• _TASK TO CARRY OUT_
Exactly as they appear, copy the lines from the start of the entries below to the line containing "可能是管理 Wasm 线性内存的一部分。", both ends included.

Entries taken from a collection
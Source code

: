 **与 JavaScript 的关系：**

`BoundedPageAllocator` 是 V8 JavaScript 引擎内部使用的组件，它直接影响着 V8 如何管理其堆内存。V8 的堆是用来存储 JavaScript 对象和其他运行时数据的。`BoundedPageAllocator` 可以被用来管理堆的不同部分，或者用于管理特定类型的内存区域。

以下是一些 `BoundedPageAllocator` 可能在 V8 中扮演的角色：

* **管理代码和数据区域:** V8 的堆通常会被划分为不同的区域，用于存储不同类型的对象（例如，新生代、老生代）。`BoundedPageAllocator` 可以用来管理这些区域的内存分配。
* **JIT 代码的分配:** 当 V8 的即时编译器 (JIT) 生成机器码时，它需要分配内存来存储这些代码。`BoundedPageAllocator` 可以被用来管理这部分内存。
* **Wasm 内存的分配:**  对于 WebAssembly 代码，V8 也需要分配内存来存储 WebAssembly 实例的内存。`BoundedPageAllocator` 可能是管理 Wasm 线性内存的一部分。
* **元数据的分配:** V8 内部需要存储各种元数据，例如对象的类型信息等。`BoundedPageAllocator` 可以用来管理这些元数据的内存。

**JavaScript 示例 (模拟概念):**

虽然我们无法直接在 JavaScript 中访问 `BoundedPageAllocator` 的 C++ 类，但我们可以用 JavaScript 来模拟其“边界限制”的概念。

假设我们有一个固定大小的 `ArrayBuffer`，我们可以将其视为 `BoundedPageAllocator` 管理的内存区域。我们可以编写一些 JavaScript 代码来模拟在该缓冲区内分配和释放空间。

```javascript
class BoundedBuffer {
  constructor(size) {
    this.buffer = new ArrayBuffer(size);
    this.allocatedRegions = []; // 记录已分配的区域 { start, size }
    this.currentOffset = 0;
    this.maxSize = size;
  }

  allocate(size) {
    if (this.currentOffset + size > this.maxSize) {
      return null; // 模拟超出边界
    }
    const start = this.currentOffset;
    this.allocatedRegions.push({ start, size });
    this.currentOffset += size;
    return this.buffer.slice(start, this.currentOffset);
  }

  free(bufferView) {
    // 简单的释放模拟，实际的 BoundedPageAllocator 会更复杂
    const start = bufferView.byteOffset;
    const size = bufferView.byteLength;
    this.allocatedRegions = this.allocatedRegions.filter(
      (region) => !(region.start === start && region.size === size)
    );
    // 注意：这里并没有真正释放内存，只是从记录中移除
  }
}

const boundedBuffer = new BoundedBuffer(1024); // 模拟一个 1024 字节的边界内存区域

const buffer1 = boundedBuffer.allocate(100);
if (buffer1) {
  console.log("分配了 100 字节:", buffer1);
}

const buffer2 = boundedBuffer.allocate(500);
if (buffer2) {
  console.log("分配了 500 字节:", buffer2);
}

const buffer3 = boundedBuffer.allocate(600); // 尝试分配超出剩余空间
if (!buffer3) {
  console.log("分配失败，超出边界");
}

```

• _WRITTEN SOLUTION_
Source code

: **与 JavaScript 的关系：**

`BoundedPageAllocator` 是 V8 JavaScript 引擎内部使用的组件，它直接影响着 V8 如何管理其堆内存。V8 的堆是用来存储 JavaScript 对象和其他运行时数据的。`BoundedPageAllocator` 可以被用来管理堆的不同部分，或者用于管理特定类型的内存区域。

以下是一些 `BoundedPageAllocator` 可能在 V8 中扮演的角色：

* **管理代码和数据区域:** V8 的堆通常会被划分为不同的区域，用于存储不同类型的对象（例如，新生代、老生代）。`BoundedPageAllocator` 可以用来管理这些区域的内存分配。
* **JIT 代码的分配:** 当 V8 的即时编译器 (JIT) 生成机器码时，它需要分配内存来存储这些代码。`BoundedPageAllocator` 可以被用来管理这部分内存。
* **Wasm 内存的分配:**  对于 WebAssembly 代码，V8 也需要分配内存来存储 WebAssembly 实例的内存。`BoundedPageAllocator` 可能是管理 Wasm 线性内存的一部分。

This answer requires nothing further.